* [What you need to do]:
Look through the entries below and extract exactly the lines from the one containing "The Voting Rights Act was, and" through the one containing "and other rights.''", ends included.

-=-=-

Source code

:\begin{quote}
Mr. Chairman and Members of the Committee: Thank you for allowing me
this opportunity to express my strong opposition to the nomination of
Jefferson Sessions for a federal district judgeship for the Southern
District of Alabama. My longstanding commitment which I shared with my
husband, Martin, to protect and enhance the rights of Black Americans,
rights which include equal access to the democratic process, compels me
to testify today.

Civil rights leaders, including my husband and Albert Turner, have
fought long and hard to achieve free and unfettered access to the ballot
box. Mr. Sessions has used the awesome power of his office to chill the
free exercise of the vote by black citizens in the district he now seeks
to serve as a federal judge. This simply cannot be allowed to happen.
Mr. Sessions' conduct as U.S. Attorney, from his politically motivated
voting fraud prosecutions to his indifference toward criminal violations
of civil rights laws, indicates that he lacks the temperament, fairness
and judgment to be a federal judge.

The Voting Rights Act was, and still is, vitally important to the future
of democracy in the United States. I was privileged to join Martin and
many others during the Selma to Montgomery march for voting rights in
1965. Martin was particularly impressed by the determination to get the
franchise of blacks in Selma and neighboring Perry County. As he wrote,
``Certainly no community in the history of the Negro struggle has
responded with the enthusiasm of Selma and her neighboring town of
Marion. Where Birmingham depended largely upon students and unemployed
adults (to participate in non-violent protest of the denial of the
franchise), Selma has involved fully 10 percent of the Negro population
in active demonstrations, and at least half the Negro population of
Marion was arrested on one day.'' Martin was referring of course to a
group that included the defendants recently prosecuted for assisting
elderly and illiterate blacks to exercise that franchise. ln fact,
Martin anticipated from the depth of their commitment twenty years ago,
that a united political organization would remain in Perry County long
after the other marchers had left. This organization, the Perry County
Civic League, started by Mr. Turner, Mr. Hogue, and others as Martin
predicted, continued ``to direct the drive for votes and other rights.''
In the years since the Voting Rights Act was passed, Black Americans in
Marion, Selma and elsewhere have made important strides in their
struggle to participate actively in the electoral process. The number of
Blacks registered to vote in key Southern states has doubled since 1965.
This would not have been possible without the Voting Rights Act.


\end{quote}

-=-=-

* [Task solution]:
The Voting Rights Act was, and still is, vitally important to the future
of democracy in the United States. I was privileged to join Martin and
many others during the Selma to Montgomery march for voting rights in
1965. Martin was particularly impressed by the determination to get the
franchise of blacks in Selma and neighboring Perry County. As he wrote,
``Certainly no community in the history of the Negro struggle has
responded with the enthusiasm of Selma and her neighboring town of
Marion. Where Birmingham depended largely upon students and unemployed
adults (to participate in non-violent protest of the denial of the
franchise), Selma has involved fully 10 percent of the Negro population
in active demonstrations, and at least half the Negro population of
Marion was arrested on one day.'' Martin was referring of course to a
group that included the defendants recently prosecuted for assisting
elderly and illiterate blacks to exercise that franchise. ln fact,
Martin anticipated from the depth of their commitment twenty years ago,
that a united political organization would remain in Perry County long
after the other marchers had left. This organization, the Perry County
Civic League, started by Mr. Turner, Mr. Hogue, and others as Martin
predicted, continued ``to direct the drive for votes and other rights.''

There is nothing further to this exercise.